-- Prompt --
Look below for the line that has "配置文件位于根目录下 文件名是 svnadmin.json". Set down the lines from there through the line that has "#### 1. install", exactly as written.

-- Extracted entries --
=== Section Start ===
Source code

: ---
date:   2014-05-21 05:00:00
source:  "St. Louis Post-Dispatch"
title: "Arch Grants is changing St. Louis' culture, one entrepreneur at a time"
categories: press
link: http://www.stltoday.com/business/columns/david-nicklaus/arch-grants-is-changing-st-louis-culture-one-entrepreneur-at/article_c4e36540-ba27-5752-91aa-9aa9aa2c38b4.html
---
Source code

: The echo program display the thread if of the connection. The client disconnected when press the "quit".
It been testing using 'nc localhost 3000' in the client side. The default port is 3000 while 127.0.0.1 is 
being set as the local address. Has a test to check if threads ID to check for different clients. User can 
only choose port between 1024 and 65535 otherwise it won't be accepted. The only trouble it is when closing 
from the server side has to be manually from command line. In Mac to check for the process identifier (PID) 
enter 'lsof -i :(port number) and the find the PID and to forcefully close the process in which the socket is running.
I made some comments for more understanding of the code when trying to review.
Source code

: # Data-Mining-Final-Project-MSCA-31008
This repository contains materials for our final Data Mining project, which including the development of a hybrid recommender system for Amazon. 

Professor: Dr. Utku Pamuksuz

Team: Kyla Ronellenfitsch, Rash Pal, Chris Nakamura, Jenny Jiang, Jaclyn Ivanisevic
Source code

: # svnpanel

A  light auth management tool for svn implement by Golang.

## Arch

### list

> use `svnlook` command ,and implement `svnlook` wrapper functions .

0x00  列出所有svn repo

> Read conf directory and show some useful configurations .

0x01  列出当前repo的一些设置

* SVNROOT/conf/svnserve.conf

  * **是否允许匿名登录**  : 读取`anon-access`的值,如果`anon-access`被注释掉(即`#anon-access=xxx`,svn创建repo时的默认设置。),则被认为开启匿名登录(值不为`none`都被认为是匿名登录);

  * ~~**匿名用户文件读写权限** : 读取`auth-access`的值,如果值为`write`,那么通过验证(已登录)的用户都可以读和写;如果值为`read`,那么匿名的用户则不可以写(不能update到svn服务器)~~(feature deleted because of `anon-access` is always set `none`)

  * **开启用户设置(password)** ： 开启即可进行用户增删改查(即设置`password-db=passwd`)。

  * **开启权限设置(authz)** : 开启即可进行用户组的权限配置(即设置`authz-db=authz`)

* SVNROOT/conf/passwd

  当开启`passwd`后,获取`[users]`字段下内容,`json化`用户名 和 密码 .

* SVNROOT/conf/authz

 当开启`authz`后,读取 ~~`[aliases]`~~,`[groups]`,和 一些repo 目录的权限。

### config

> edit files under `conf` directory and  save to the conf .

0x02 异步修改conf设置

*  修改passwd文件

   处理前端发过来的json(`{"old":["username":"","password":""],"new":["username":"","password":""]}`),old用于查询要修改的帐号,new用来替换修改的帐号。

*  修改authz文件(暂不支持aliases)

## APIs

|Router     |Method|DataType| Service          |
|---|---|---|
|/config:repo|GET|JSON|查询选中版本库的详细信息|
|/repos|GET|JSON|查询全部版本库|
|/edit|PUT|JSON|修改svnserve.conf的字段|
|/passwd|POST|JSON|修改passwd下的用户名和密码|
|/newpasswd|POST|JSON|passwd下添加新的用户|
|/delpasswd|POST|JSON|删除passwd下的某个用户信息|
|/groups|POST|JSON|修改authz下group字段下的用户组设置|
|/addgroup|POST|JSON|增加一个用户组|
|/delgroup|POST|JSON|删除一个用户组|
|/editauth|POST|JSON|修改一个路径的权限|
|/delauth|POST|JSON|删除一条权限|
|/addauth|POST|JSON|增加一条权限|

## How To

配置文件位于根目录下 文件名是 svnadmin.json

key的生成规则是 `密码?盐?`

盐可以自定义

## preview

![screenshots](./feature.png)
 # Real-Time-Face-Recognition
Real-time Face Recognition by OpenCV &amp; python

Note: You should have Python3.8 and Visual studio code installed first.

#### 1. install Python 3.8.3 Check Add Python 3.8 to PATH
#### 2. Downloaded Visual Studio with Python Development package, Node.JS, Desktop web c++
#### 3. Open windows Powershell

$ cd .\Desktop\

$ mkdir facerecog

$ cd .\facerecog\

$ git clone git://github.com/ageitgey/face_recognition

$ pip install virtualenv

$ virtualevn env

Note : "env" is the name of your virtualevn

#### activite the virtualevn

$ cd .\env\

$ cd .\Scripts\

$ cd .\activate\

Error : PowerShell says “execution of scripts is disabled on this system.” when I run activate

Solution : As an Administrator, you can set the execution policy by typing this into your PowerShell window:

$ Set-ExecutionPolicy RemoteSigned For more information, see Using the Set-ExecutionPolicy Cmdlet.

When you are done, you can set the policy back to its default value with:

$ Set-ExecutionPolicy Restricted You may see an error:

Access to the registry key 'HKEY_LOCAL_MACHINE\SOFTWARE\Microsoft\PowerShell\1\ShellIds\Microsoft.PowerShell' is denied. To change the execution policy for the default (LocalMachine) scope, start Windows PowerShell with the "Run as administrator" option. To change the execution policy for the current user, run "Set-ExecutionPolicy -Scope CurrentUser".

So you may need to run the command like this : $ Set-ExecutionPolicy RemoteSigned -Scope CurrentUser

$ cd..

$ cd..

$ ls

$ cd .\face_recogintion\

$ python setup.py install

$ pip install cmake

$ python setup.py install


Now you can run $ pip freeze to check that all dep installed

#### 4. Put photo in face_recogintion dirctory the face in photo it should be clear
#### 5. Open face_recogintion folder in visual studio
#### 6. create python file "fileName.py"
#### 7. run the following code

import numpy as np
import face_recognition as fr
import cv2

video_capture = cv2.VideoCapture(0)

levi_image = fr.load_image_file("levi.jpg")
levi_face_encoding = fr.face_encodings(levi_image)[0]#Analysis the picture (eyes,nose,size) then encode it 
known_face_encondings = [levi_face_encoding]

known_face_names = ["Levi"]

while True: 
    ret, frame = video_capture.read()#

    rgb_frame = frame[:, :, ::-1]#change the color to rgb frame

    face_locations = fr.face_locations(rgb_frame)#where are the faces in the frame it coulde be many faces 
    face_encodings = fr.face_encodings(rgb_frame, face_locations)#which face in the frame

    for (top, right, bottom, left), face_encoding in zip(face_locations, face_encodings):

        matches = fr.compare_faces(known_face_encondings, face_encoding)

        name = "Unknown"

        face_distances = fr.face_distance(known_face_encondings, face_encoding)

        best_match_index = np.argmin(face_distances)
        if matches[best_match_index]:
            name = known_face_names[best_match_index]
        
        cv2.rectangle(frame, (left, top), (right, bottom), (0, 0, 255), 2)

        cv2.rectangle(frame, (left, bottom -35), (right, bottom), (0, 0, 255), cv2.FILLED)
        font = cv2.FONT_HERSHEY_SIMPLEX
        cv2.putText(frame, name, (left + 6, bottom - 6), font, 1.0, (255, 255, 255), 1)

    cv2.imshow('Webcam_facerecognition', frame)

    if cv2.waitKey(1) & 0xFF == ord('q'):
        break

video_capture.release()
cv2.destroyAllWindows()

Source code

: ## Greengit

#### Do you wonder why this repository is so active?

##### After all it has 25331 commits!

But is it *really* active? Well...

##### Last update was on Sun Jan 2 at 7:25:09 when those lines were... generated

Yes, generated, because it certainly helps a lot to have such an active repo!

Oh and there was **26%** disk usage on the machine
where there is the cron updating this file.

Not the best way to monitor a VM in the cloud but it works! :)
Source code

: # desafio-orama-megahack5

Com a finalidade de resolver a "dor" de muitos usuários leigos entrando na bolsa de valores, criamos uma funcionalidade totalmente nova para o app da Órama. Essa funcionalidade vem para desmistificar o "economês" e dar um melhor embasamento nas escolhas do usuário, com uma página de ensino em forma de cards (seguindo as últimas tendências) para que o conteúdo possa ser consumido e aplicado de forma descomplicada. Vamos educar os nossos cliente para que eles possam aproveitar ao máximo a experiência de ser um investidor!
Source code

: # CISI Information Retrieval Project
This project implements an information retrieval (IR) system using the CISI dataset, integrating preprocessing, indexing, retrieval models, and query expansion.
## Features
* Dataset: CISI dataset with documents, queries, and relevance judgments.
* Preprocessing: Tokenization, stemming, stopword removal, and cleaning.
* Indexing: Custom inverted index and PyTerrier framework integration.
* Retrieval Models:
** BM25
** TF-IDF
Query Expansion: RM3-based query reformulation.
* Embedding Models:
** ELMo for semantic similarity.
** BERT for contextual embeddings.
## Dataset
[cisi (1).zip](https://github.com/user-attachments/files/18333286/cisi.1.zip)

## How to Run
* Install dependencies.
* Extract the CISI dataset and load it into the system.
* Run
=== Section End ===
-- Response --
配置文件位于根目录下 文件名是 svnadmin.json

key的生成规则是 `密码?盐?`

盐可以自定义

## preview

![screenshots](./feature.png)
 # Real-Time-Face-Recognition
Real-time Face Recognition by OpenCV &amp; python

Note: You should have Python3.8 and Visual studio code installed first.

#### 1. install Python 3.8.3 Check Add Python 3.8 to PATH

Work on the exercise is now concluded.